Bartering and finding suitable agreements for the dwarves was always something Balin excelled in. His calm nature made it easy for others to at least hear what he had to say, and his otherwise portly and older statue disguised the seasoned warrior true potential.
But for all the charm he mustered, the Lakeman seemed immune to it. He listened to Balin talk as he moved the damaged barrels from the shore to the barge but denied their request for passage, food and weapons each time, justifying it with some matter concerning the Master and his tradings with the elves.
They did not have time for this, and Thorin was sorely tempted to mention the impending threat of the orc pack. But such information would only sour their chances.
Between watching Balin lie about their intentions and the man fussed over his quarry, Thorin's gaze fell on Marie. She had wedged herself between Bofur and Bifur while the company waited for an outcome.

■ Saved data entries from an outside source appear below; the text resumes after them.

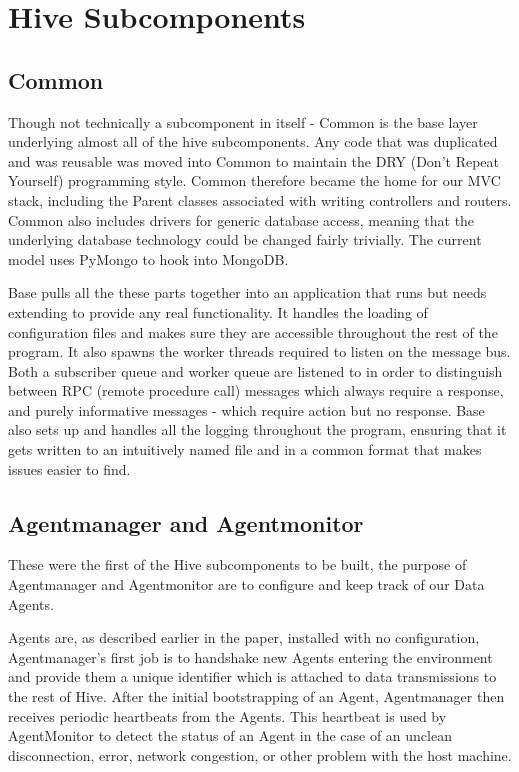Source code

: \section{Hive Subcomponents} \subsection{Common}

Though not technically a subcomponent in itself - Common is the base layer
underlying almost all of the hive subcomponents. Any code that was duplicated
and was reusable was moved into Common to maintain the DRY (Don’t Repeat
Yourself) programming style. Common therefore became the home for our MVC
stack, including the Parent classes associated with writing controllers and
routers. Common also includes drivers for generic database access, meaning that
the underlying database technology could be changed fairly trivially. The
current model uses PyMongo to hook into MongoDB.

Base pulls all the these parts together into an application that runs but needs
extending to provide any real functionality. It handles the loading of
configuration files and makes sure they are accessible throughout the rest of
the program. It also spawns the worker threads required to listen on the
message bus. Both a subscriber queue and worker queue are listened to in order
to distinguish between RPC (remote procedure call) messages which always
require a response, and purely informative messages - which require action but
no response. Base also sets up and handles all the logging throughout the
program, ensuring that it gets written to an intuitively named file and in a
common format that makes issues easier to find.

\subsection{Agentmanager and Agentmonitor}

These were the first of the Hive subcomponents to be built, the purpose of
Agentmanager and Agentmonitor are to configure and keep track of our Data
Agents.

Agents are, as described earlier in the paper, installed with no configuration,
Agentmanager’s first job is to handshake new Agents entering the environment
and provide them a unique identifier which is attached to data transmissions to
the rest of Hive. After the initial bootstrapping of an Agent, Agentmanager
then receives periodic heartbeats from the Agents. This heartbeat is used by
AgentMonitor to detect the status of an Agent in the case of an unclean
disconnection, error, network congestion, or other problem with the host
machine.

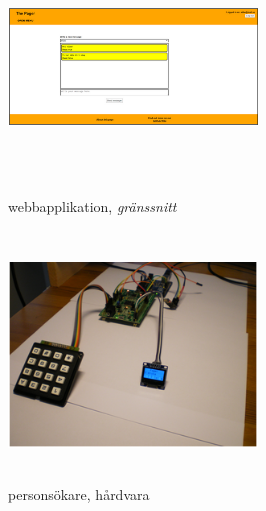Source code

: \documentclass[conference]{IEEEtran}
\begin{document}
\begin{figure}[h!]
    \centerline{\includegraphics[max height=250px, max width=250px]{images/webbapplikation.png}}
    \caption{webbapplikation, \textit{gränssnitt}}
    \label{fig:webbapp}
\end{figure}

\begin{figure}[h!tbp]
    \centerline{\includegraphics[max height=250px, max width=250px]{images/personsokare.png}}
    \caption{personsökare, hårdvara}
    \label{fig:personsokare}
\end{figure}

\end{document}
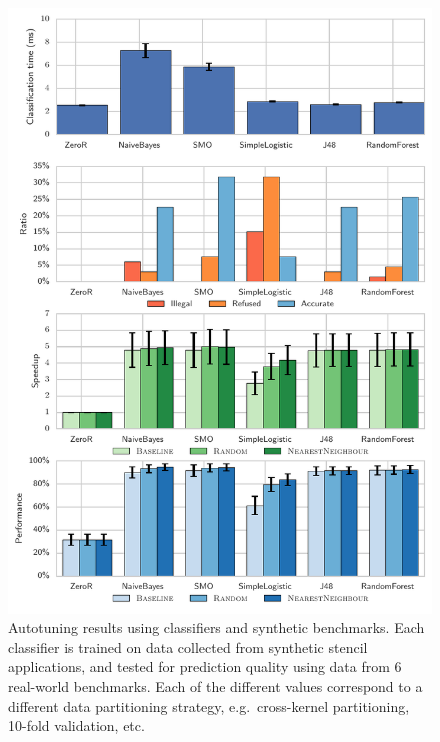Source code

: \documentclass[nonatbib,preprint,10pt]{sigplanconf}
\begin{document}
\begin{figure}
\centering
\includegraphics[width=\columnwidth]{img/classification-syn-real}
\caption[Classification results using synthetic benchmarks]{%
  Autotuning results using classifiers and synthetic benchmarks. Each
  classifier is trained on data collected from synthetic stencil
  applications, and tested for prediction quality using data from 6
  real-world benchmarks. Each of the different values correspond to a
  different data partitioning strategy, e.g.\ cross-kernel
  partitioning, 10-fold validation, etc.%
}
\label{fig:class-syn}
\end{figure}

\end{document}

Her hand kept coming up and resting gingerly at her collar and neck, her eyes drooping before she would right herself. She looked like she was about to collapse.
When Balin looked back at Thorin, he mouthed 'Offer him more'. They had to get to Lake Town.
"I'll wager there are ways to enter that town unseen." The old dwarf said.
That must have interested the man. He paused in his work to contemplate before carrying on. "Aye. But for that you would need a smuggler." There was a subtle smugness about his words, something Balin picked up on.
"For which we'd pay double. Fifty silver pieces." A steep price for the dwarves, but it was finally enough to entice the Lakeman into their services.
"Fifty pieces?" He raised a dark eyebrow at Balin.
"No more no less, upon my word as an honest dwarf."
"Are you then?" The Lakeman straightened his back a casted a weathered eye over the sorry portrayal of the company. "Very well then." He and Balin shook hands.
"Whoa whoa lass. Lass?"
Thorin snapped his head around. Marie's legs had given way and she slumped against Bofur, who caught her quickly before she could fall. "What's the matter?"
"Is she alright?" Ori asked.
"I'm ... I'm fine." Marie told him, but her voice betrayed her. Her head fell forward before she jerked it back up.
"Just when was the last time you got any sleep Lass?"
"Bring her aboard." The Lakeman told them, "I feared she would black out again."
'Again?' Thorin's anger flared up once more.
Bofur scooped up the hobbit and carried her bridal style onto the barge. The Lakeman pointed to the bow, "Set her there. There should be a blanket." Bofur did so and wrapped her up tightly to ward of the cold.
As the dwarves piled onto the barge, Oin and Thorin took Bofur's place at Marie's side. The Lakeman made the last of the preparations to set sail, with the added and reluctant assistance of some of the dwarves.
"Exhaustion." Oin said, "She needs her rest more than anything, and a good feed like the rest of us."
"I am alright." Marie protested and tried to sit up.
"No you don't Miss. As a man of medicine I am ordering you to be still and close your eyes." Oin placed a hand on her shoulder to stop her but withdrew when she flinched, her face contorted with pain.
"You get her to stay put while I tend to the lad." Oin told Thorin before crossing the crowed deck to find Kili.
Thorin stepped closer. Marie hade another try to sit but was blocked by Thorin.
"You heard Oin."
Marie head lolled from side to side, like she was shaking her head to him. "I will no ... not be ... I will ..."
"Shh." Thorin hushed her. "Sleep." He stopped her head from shaking with a light touch of his hand.
Whatever her response it was lost amongst her mumblings as she stilled and succumbed to sleep, her breathing constricted and sharp to hear. Thorin's thumb brushed along her brow, offering his own comfort to her.
"You've done well Marie."
Side Note: Highday in the Middle Earth calendar is Friday.